WORK INSTRUCTION - Your task is to copy every line of the entries that contains "Visit".

DATA FOR THIS TASK -

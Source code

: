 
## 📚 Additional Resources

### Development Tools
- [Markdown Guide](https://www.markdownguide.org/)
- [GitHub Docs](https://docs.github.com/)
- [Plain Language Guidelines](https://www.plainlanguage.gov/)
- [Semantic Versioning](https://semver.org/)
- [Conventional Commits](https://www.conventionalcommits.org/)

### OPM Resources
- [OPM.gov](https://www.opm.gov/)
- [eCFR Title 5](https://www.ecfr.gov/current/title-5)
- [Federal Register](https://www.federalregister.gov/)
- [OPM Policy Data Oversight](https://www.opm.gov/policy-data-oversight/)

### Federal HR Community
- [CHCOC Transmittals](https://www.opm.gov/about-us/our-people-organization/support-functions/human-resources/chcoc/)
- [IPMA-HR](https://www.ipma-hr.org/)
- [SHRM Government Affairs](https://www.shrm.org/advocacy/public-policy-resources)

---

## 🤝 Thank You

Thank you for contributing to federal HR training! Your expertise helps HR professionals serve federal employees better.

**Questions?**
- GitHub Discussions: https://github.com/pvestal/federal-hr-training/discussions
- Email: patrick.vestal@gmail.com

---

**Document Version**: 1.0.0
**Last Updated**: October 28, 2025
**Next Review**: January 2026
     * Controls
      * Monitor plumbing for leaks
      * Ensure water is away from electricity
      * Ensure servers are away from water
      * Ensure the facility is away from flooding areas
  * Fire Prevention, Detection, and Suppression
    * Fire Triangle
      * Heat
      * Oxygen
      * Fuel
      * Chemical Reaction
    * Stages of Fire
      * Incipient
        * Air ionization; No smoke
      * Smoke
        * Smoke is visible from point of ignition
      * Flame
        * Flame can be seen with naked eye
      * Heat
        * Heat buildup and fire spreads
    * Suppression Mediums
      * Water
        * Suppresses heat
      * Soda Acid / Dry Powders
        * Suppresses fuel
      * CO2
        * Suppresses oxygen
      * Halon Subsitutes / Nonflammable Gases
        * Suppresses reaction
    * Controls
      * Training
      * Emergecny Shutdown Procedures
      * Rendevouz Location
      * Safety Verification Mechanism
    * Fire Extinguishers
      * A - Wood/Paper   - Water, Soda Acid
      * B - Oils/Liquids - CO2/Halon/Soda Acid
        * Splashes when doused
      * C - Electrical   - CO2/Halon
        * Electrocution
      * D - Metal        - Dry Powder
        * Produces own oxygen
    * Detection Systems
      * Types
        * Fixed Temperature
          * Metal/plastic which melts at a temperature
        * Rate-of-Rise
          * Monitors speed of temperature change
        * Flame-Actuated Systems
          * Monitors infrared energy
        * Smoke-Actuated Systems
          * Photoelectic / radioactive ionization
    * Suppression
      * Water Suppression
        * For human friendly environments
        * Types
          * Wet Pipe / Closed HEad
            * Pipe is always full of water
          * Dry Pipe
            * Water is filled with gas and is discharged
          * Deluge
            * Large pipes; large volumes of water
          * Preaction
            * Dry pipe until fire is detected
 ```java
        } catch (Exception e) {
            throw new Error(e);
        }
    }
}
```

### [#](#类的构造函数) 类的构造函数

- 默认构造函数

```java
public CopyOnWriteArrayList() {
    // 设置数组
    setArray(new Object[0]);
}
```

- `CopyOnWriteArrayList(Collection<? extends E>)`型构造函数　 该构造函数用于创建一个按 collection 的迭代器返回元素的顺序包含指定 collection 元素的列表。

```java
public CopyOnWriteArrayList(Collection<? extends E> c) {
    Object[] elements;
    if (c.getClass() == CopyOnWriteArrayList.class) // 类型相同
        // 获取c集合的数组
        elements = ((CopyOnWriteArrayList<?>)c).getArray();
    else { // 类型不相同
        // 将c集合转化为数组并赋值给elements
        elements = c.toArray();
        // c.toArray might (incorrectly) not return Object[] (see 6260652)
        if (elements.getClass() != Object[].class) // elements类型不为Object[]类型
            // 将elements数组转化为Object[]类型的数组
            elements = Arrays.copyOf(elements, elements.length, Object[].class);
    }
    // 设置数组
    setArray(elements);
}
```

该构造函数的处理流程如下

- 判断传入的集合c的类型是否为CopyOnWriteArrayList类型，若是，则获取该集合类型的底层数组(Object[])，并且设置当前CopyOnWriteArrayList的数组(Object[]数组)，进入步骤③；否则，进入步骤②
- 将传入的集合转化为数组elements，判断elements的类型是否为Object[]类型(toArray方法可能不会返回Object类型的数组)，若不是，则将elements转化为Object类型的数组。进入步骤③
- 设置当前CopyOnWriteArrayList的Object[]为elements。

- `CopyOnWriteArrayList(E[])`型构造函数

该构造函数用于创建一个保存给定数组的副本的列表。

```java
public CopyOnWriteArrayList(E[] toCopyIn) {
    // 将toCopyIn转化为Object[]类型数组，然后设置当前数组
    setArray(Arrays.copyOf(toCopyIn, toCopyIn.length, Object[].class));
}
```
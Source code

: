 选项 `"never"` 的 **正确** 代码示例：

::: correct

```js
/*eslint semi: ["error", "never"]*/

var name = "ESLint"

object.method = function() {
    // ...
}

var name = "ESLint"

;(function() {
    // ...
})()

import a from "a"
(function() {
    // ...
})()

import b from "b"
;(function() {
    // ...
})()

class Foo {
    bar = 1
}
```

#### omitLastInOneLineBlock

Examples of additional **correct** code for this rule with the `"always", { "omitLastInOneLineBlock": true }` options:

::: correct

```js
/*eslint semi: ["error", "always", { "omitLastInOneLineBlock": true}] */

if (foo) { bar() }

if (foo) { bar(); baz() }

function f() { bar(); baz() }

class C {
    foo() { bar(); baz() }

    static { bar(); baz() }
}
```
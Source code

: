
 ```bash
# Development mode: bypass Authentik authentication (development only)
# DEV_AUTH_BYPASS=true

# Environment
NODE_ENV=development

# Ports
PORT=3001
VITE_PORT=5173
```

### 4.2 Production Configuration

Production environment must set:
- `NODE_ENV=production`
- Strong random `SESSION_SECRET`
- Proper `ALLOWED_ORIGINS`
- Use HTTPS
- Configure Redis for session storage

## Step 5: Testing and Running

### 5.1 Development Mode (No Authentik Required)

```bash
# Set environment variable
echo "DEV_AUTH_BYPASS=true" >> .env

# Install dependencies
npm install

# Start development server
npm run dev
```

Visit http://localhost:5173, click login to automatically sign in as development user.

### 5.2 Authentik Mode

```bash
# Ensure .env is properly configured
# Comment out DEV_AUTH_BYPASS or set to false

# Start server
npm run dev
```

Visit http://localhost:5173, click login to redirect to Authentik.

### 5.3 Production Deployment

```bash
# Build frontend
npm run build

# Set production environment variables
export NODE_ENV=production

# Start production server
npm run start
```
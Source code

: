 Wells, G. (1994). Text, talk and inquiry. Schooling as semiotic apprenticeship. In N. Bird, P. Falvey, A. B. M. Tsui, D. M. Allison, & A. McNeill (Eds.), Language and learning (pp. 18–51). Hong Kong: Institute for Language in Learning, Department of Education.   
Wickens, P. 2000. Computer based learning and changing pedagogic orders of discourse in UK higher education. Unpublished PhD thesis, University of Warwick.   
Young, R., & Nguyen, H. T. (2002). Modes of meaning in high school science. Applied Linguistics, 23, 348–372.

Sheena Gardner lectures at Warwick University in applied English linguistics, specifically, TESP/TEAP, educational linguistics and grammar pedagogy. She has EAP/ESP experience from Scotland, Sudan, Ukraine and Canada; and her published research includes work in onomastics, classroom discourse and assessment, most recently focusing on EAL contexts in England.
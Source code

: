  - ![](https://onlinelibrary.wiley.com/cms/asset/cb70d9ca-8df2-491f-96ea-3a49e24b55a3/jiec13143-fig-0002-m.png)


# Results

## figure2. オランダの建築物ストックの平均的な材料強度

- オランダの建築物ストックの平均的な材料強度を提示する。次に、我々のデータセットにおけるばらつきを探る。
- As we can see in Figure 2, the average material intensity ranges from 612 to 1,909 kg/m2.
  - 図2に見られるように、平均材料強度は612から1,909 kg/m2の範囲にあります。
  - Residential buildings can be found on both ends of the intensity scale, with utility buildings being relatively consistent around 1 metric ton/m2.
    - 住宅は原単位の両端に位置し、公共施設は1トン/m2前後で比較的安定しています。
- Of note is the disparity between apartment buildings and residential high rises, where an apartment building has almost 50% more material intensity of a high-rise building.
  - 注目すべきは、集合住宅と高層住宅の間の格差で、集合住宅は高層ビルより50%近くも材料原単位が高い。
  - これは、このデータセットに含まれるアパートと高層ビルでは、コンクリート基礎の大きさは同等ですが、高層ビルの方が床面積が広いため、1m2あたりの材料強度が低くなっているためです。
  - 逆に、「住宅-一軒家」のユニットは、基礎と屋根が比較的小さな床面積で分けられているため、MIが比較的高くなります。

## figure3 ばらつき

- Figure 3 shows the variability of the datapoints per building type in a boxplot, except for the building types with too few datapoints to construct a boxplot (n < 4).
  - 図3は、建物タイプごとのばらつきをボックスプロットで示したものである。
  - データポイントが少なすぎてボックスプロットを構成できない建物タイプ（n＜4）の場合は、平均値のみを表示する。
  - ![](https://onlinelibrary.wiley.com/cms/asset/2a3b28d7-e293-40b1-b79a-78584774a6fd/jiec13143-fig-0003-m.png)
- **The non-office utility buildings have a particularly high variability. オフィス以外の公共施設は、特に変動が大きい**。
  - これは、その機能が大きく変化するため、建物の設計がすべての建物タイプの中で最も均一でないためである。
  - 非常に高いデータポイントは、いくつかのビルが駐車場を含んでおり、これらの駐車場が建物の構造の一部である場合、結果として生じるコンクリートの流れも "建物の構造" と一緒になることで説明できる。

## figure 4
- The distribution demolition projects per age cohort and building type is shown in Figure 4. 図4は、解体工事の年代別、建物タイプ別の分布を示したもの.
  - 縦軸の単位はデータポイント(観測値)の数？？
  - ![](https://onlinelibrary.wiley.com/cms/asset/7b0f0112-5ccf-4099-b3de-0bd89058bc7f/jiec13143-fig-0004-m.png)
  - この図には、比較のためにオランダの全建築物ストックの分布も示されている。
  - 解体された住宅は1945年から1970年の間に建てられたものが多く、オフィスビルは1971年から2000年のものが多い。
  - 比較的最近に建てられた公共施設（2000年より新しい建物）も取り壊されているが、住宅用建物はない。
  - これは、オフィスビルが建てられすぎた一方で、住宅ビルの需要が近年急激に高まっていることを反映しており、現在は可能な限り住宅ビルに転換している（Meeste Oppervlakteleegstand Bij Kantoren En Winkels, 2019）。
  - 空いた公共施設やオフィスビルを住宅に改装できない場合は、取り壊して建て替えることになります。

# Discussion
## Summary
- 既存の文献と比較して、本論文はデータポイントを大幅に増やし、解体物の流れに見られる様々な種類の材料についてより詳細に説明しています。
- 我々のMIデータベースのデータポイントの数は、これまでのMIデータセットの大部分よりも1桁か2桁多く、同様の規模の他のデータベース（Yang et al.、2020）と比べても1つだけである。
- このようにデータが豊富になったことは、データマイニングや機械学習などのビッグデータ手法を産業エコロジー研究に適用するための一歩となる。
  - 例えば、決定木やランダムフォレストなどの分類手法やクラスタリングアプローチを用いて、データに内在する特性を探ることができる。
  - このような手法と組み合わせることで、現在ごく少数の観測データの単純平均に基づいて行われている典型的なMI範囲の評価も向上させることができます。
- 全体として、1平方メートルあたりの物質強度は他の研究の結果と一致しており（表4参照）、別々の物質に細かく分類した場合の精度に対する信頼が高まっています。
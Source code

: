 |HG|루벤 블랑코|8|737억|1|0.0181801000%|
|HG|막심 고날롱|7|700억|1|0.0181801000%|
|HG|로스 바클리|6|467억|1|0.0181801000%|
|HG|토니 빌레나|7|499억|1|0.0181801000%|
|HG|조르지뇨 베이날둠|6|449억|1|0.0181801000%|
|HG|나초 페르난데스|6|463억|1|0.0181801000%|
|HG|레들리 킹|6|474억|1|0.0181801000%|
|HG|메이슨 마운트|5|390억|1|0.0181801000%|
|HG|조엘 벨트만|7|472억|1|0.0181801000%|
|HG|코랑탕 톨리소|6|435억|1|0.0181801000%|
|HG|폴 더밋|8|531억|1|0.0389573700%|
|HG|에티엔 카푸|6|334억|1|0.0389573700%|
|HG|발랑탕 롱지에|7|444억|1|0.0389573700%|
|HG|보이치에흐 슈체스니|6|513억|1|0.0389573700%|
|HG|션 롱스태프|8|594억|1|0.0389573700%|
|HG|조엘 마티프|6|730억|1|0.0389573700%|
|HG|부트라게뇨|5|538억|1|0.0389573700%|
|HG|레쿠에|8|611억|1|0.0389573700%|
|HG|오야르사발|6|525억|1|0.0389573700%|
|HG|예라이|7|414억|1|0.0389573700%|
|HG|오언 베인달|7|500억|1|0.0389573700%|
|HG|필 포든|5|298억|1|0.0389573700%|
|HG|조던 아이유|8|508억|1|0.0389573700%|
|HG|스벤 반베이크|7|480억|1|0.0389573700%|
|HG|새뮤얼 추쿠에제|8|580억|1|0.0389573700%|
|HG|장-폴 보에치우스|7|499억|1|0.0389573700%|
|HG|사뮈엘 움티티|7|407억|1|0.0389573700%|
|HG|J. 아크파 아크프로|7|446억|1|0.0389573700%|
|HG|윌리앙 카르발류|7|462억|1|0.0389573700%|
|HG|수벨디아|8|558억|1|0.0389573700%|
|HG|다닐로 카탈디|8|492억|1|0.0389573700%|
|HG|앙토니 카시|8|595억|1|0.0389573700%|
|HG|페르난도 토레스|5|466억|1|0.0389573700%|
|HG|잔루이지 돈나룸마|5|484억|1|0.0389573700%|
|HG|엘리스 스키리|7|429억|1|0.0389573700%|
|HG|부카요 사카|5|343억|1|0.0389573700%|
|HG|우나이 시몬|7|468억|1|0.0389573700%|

ANSWER TO THE EXERCISE -
Visit http://localhost:5173, click login to automatically sign in as development user.
Visit http://localhost:5173, click login to redirect to Authentik.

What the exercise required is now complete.